Thrombolytic therapy has a 3 hour time window of efficacy. Part of the reason for this limited time window is that the surge in production of free radicals associated with delayed reperfusion brings a second wave of oxidative and nitrative stress that increases the risk of brain hemorrhage and edema. Combined administration of thrombolytic agents with free radical or peroxynitrite scavengers, or NO synthase inhibitors is a potential strategy for reducing reperfusion-induced injury and extending the time window available for thrombolysis (Crack and Taylor 2005).

Inflammation

Inflammation contributes to stroke related brain injury. However, the effect of individual components of the inflammatory cascade can be beneficial depending on the stage of tissue injury, the magnitude of the response and whether the inflammatory component also activates neuroprotective pathways (Bruce, Boling et al. 1996; Nawashiro, Brenner et al. 2000; Zhang, Zhang et al. 2000).

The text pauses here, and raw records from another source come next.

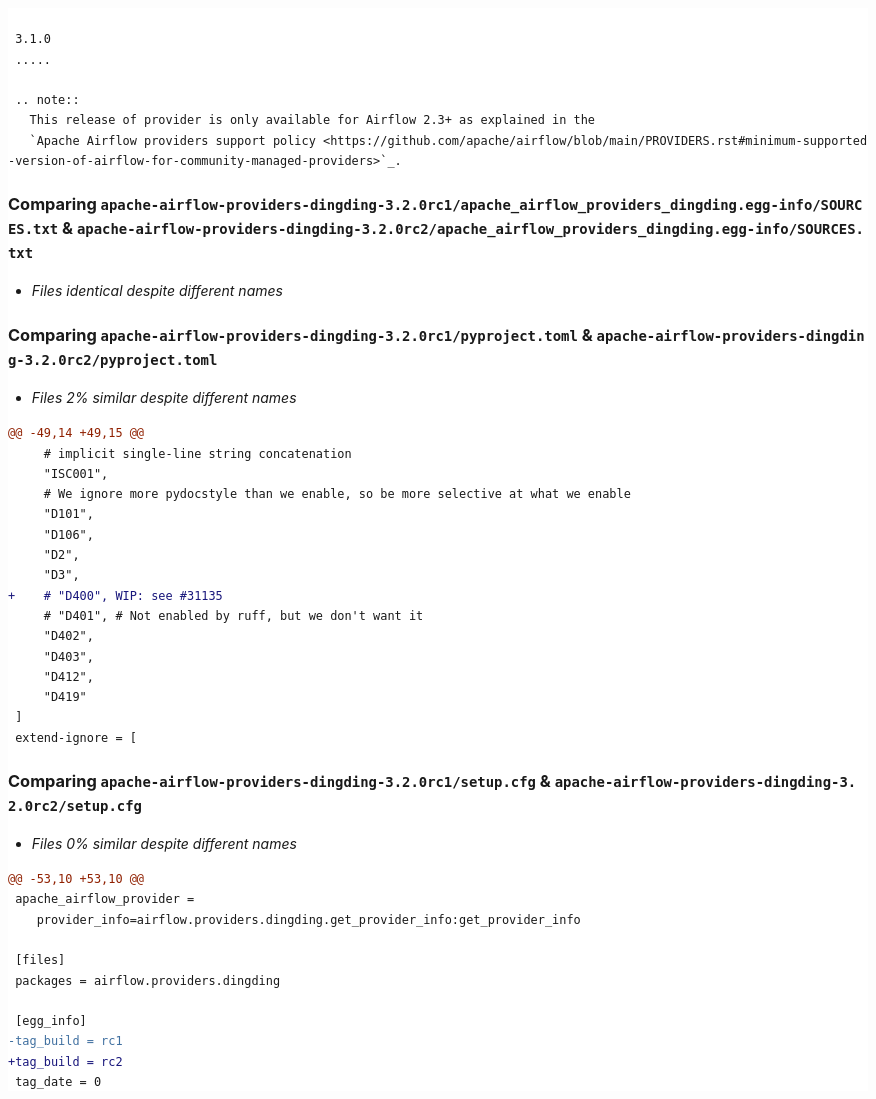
 ```diff
 
 3.1.0
 .....
 
 .. note::
   This release of provider is only available for Airflow 2.3+ as explained in the
   `Apache Airflow providers support policy <https://github.com/apache/airflow/blob/main/PROVIDERS.rst#minimum-supported-version-of-airflow-for-community-managed-providers>`_.
```

### Comparing `apache-airflow-providers-dingding-3.2.0rc1/apache_airflow_providers_dingding.egg-info/SOURCES.txt` & `apache-airflow-providers-dingding-3.2.0rc2/apache_airflow_providers_dingding.egg-info/SOURCES.txt`

 * *Files identical despite different names*

### Comparing `apache-airflow-providers-dingding-3.2.0rc1/pyproject.toml` & `apache-airflow-providers-dingding-3.2.0rc2/pyproject.toml`

 * *Files 2% similar despite different names*

```diff
@@ -49,14 +49,15 @@
     # implicit single-line string concatenation
     "ISC001",
     # We ignore more pydocstyle than we enable, so be more selective at what we enable
     "D101",
     "D106",
     "D2",
     "D3",
+    # "D400", WIP: see #31135
     # "D401", # Not enabled by ruff, but we don't want it
     "D402",
     "D403",
     "D412",
     "D419"
 ]
 extend-ignore = [
```

### Comparing `apache-airflow-providers-dingding-3.2.0rc1/setup.cfg` & `apache-airflow-providers-dingding-3.2.0rc2/setup.cfg`

 * *Files 0% similar despite different names*

```diff
@@ -53,10 +53,10 @@
 apache_airflow_provider = 
 	provider_info=airflow.providers.dingding.get_provider_info:get_provider_info
 
 [files]
 packages = airflow.providers.dingding
 
 [egg_info]
-tag_build = rc1
+tag_build = rc2
 tag_date = 0
```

The inflammatory response is a composite process that involves many different cell types, inflammatory mediators and extracellular receptors. Below, the inflammatory response to stroke is sub-divided into the cellular response, the cytokine response and the response to toll-like receptor (TLR) activation.

i.) The Cellular Inflammatory Response

Stroke causes neutrophilia, lymphocytopenia and an increase in the number of circulating monocytes (Ross, Hurn et al. 2007). Although the increase in neutrophil and monocyte number is likely to contribute to ischemic damage, this change is also evident in patients that have experienced a transient ischemic attack (TIA), which indicates that these cellular elements alone are insufficient by themselves to mediate damage (Ross, Hurn et al. 2007). Instead, access to the brain may be the key determinant of whether this change contributes to ischemic injury.

Neutrophils accumulate in the brain as early as 30 minutes after permanent middle cerebral artery occlusion (MCAO). Transmigration is mediated by three classes of cell adhesion molecules: selectins, integrins, and immunoglobulins, the expression of which is regulated both intracellularly and by cytokine signaling (Huang, Upadhyay et al. 2006). The recruitment of neutrophils to ischemic brain begins with neutrophil rolling on activated endothelial blood vessel walls, mediated by selectins, followed by neutrophil activation and adherence, mediated by integrins and immunoglobins. When adhered to cerebral blood vessel walls, neutrophils transmigrate into the cerebral parenchyma, a process facilitated by blood brain barrier (BBB) disruption. The recruitment of neutrophils can obstruct the microcirculation and prevent complete restoration of cerebral blood flow after reperfusion. This blockage may cause further tissue damage after ischemia and is described as the ischemic no-reflow phenomenon (Huang, Upadhyay et al. 2006).

Once neutrophils penetrate into ischemic brain they cause tissue damage by releasing oxygen-free radicals and proteolytic enzymes. Neutrophil depletion, inhibition of neutrophil adhesion, and inhibition of neutrophil function are all strategies that have been shown to reduce infarct volume and improve outcome. For example, protein kinase C has been shown to play a significant role in neutrophil adhesion, degranulation, and superoxide generation. Mice that are deficient for protein kinase C have diminished infarct volumes when subjected to transient cerebral ischemia (Chou, Choi et al. 2004; Huang, Upadhyay et al. 2006).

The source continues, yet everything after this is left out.